# [Data excerpts]

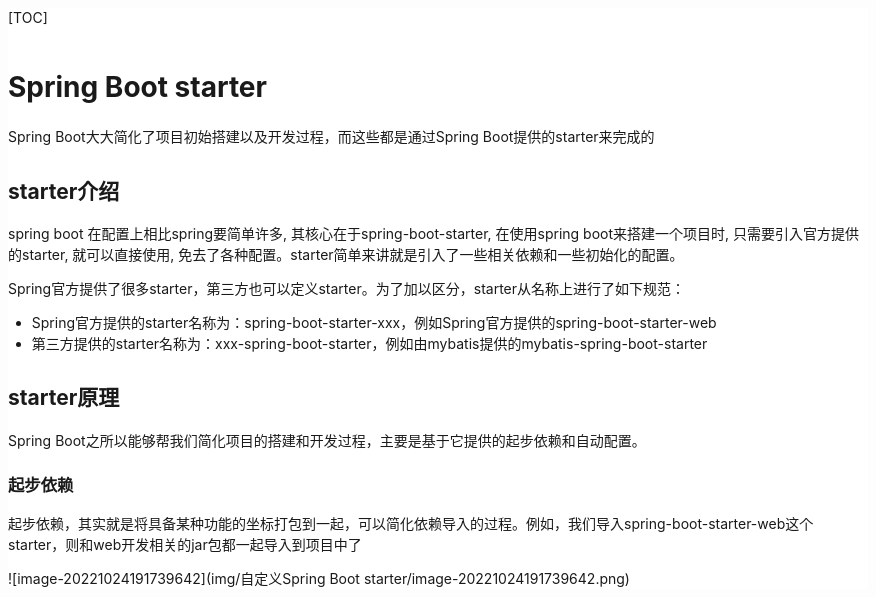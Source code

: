 

[TOC]





















# Spring Boot starter

Spring Boot大大简化了项目初始搭建以及开发过程，而这些都是通过Spring Boot提供的starter来完成的





## starter介绍

spring boot 在配置上相比spring要简单许多, 其核心在于spring-boot-starter, 在使用spring boot来搭建一个项目时, 只需要引入官方提供的starter, 就可以直接使用, 免去了各种配置。starter简单来讲就是引入了一些相关依赖和一些初始化的配置。

Spring官方提供了很多starter，第三方也可以定义starter。为了加以区分，starter从名称上进行了如下规范：



* Spring官方提供的starter名称为：spring-boot-starter-xxx，例如Spring官方提供的spring-boot-starter-web
* 第三方提供的starter名称为：xxx-spring-boot-starter，例如由mybatis提供的mybatis-spring-boot-starter







## starter原理

Spring Boot之所以能够帮我们简化项目的搭建和开发过程，主要是基于它提供的起步依赖和自动配置。





### 起步依赖

起步依赖，其实就是将具备某种功能的坐标打包到一起，可以简化依赖导入的过程。例如，我们导入spring-boot-starter-web这个starter，则和web开发相关的jar包都一起导入到项目中了



![image-20221024191739642](img/自定义Spring Boot starter/image-20221024191739642.png)




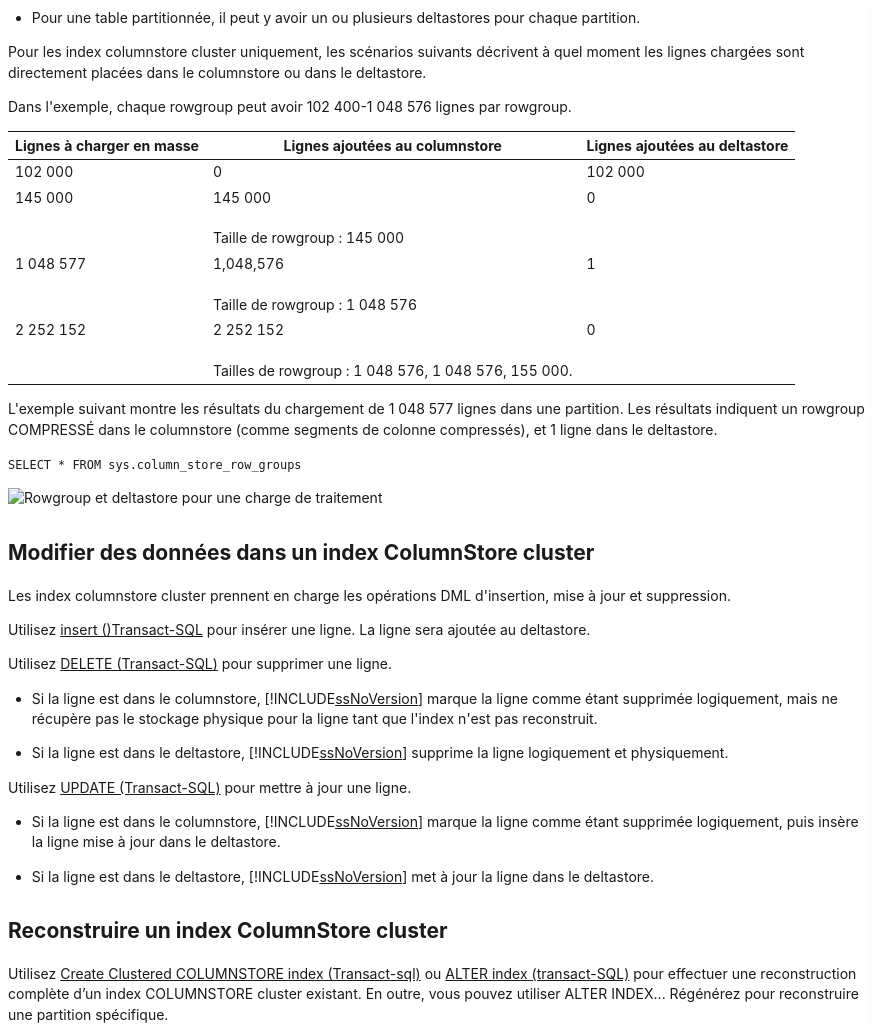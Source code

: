 -   Pour une table partitionnée, il peut y avoir un ou plusieurs deltastores pour chaque partition.

 Pour les index columnstore cluster uniquement, les scénarios suivants décrivent à quel moment les lignes chargées sont directement placées dans le columnstore ou dans le deltastore.

 Dans l'exemple, chaque rowgroup peut avoir 102 400-1 048 576 lignes par rowgroup.

|Lignes à charger en masse|Lignes ajoutées au columnstore|Lignes ajoutées au deltastore|
|-----------------------|-----------------------------------|----------------------------------|
|102 000|0|102 000|
|145 000|145 000<br /><br /> Taille de rowgroup : 145 000|0|
|1 048 577|1,048,576<br /><br /> Taille de rowgroup : 1 048 576|1|
|2 252 152|2 252 152<br /><br /> Tailles de rowgroup : 1 048 576, 1 048 576, 155 000.|0|

 L'exemple suivant montre les résultats du chargement de 1 048 577 lignes dans une partition. Les résultats indiquent un rowgroup COMPRESSÉ dans le columnstore (comme segments de colonne compressés), et 1 ligne dans le deltastore.

```
SELECT * FROM sys.column_store_row_groups
```

 ![Rowgroup et deltastore pour une charge de traitement](../../2014/database-engine/media/sql-server-pdw-columnstore-batchload.gif "Rowgroup et deltastore pour une charge de traitement")



##  <a name="change-data-in-a-clustered-columnstore-index"></a><a name="change"></a>Modifier des données dans un index ColumnStore cluster
 Les index columnstore cluster prennent en charge les opérations DML d'insertion, mise à jour et suppression.

 Utilisez [insert &#40;&#41;Transact-SQL](/sql/t-sql/statements/insert-transact-sql) pour insérer une ligne. La ligne sera ajoutée au deltastore.

 Utilisez [DELETE &#40;Transact-SQL&#41;](/sql/t-sql/statements/delete-transact-sql) pour supprimer une ligne.

-   Si la ligne est dans le columnstore, [!INCLUDE[ssNoVersion](../includes/ssnoversion-md.md)] marque la ligne comme étant supprimée logiquement, mais ne récupère pas le stockage physique pour la ligne tant que l'index n'est pas reconstruit.

-   Si la ligne est dans le deltastore, [!INCLUDE[ssNoVersion](../includes/ssnoversion-md.md)] supprime la ligne logiquement et physiquement.

 Utilisez [UPDATE &#40;Transact-SQL&#41;](/sql/t-sql/queries/update-transact-sql) pour mettre à jour une ligne.

-   Si la ligne est dans le columnstore, [!INCLUDE[ssNoVersion](../includes/ssnoversion-md.md)] marque la ligne comme étant supprimée logiquement, puis insère la ligne mise à jour dans le deltastore.

-   Si la ligne est dans le deltastore, [!INCLUDE[ssNoVersion](../includes/ssnoversion-md.md)] met à jour la ligne dans le deltastore.

##  <a name="rebuild-a-clustered-columnstore-index"></a><a name="rebuild"></a>Reconstruire un index ColumnStore cluster
 Utilisez [Create Clustered COLUMNSTORE index &#40;Transact-sql&#41;](/sql/t-sql/statements/create-columnstore-index-transact-sql) ou [ALTER index &#40;transact-SQL&#41;](/sql/t-sql/statements/alter-index-transact-sql) pour effectuer une reconstruction complète d’un index COLUMNSTORE cluster existant. En outre, vous pouvez utiliser ALTER INDEX... Régénérez pour reconstruire une partition spécifique.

# [Work request]
Copy nothing but the lines from the top of the data down to the line containing "pour chaque partition.", and leave the pictures out.

# [Answer for this exercise]
Source code

: 

[TOC]





















# Spring Boot starter

Spring Boot大大简化了项目初始搭建以及开发过程，而这些都是通过Spring Boot提供的starter来完成的





## starter介绍

spring boot 在配置上相比spring要简单许多, 其核心在于spring-boot-starter, 在使用spring boot来搭建一个项目时, 只需要引入官方提供的starter, 就可以直接使用, 免去了各种配置。starter简单来讲就是引入了一些相关依赖和一些初始化的配置。

Spring官方提供了很多starter，第三方也可以定义starter。为了加以区分，starter从名称上进行了如下规范：



* Spring官方提供的starter名称为：spring-boot-starter-xxx，例如Spring官方提供的spring-boot-starter-web
* 第三方提供的starter名称为：xxx-spring-boot-starter，例如由mybatis提供的mybatis-spring-boot-starter







## starter原理

Spring Boot之所以能够帮我们简化项目的搭建和开发过程，主要是基于它提供的起步依赖和自动配置。





### 起步依赖

起步依赖，其实就是将具备某种功能的坐标打包到一起，可以简化依赖导入的过程。例如，我们导入spring-boot-starter-web这个starter，则和web开发相关的jar包都一起导入到项目中了



![image-20221024191739642](img/自定义Spring Boot starter/image-20221024191739642.png)




Source code

: -   Pour une table partitionnée, il peut y avoir un ou plusieurs deltastores pour chaque partition.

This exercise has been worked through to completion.